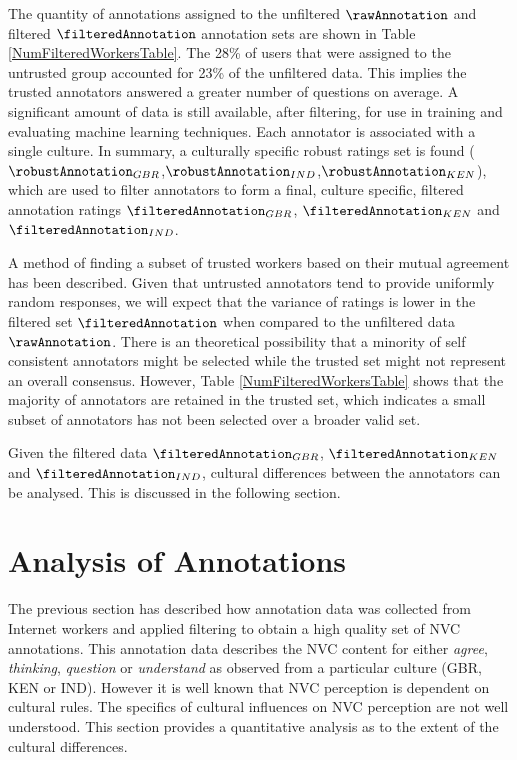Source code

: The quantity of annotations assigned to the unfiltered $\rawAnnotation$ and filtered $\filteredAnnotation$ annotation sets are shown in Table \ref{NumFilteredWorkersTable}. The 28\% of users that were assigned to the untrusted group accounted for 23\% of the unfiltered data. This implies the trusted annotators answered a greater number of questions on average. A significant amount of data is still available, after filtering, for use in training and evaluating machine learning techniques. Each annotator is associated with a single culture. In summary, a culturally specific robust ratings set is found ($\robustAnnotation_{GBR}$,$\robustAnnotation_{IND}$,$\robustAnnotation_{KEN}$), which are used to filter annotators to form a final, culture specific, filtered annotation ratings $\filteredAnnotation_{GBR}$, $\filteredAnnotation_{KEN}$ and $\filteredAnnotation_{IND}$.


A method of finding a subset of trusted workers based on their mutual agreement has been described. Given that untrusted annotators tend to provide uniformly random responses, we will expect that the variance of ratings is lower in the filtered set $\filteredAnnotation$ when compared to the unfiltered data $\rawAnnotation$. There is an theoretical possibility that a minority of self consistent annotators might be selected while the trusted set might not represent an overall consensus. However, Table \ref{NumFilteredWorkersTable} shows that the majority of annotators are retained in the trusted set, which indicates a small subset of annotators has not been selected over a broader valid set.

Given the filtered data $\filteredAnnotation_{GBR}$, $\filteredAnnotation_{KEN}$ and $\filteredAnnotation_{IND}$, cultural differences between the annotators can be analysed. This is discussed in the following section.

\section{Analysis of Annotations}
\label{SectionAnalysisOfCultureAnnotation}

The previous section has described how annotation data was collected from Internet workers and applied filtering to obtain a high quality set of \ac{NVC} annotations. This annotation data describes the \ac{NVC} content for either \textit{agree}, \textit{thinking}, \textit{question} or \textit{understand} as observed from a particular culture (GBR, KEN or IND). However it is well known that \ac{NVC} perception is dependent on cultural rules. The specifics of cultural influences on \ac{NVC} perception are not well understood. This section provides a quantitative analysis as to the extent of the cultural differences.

What you should do
Copy out the records above in full, exactly as written, but not the pictures.

Written solution
Source code

: The quantity of annotations assigned to the unfiltered $\rawAnnotation$ and filtered $\filteredAnnotation$ annotation sets are shown in Table \ref{NumFilteredWorkersTable}. The 28\% of users that were assigned to the untrusted group accounted for 23\% of the unfiltered data. This implies the trusted annotators answered a greater number of questions on average. A significant amount of data is still available, after filtering, for use in training and evaluating machine learning techniques. Each annotator is associated with a single culture. In summary, a culturally specific robust ratings set is found ($\robustAnnotation_{GBR}$,$\robustAnnotation_{IND}$,$\robustAnnotation_{KEN}$), which are used to filter annotators to form a final, culture specific, filtered annotation ratings $\filteredAnnotation_{GBR}$, $\filteredAnnotation_{KEN}$ and $\filteredAnnotation_{IND}$.


A method of finding a subset of trusted workers based on their mutual agreement has been described. Given that untrusted annotators tend to provide uniformly random responses, we will expect that the variance of ratings is lower in the filtered set $\filteredAnnotation$ when compared to the unfiltered data $\rawAnnotation$. There is an theoretical possibility that a minority of self consistent annotators might be selected while the trusted set might not represent an overall consensus. However, Table \ref{NumFilteredWorkersTable} shows that the majority of annotators are retained in the trusted set, which indicates a small subset of annotators has not been selected over a broader valid set.

Given the filtered data $\filteredAnnotation_{GBR}$, $\filteredAnnotation_{KEN}$ and $\filteredAnnotation_{IND}$, cultural differences between the annotators can be analysed. This is discussed in the following section.

\section{Analysis of Annotations}
\label{SectionAnalysisOfCultureAnnotation}

The previous section has described how annotation data was collected from Internet workers and applied filtering to obtain a high quality set of \ac{NVC} annotations. This annotation data describes the \ac{NVC} content for either \textit{agree}, \textit{thinking}, \textit{question} or \textit{understand} as observed from a particular culture (GBR, KEN or IND). However it is well known that \ac{NVC} perception is dependent on cultural rules. The specifics of cultural influences on \ac{NVC} perception are not well understood. This section provides a quantitative analysis as to the extent of the cultural differences.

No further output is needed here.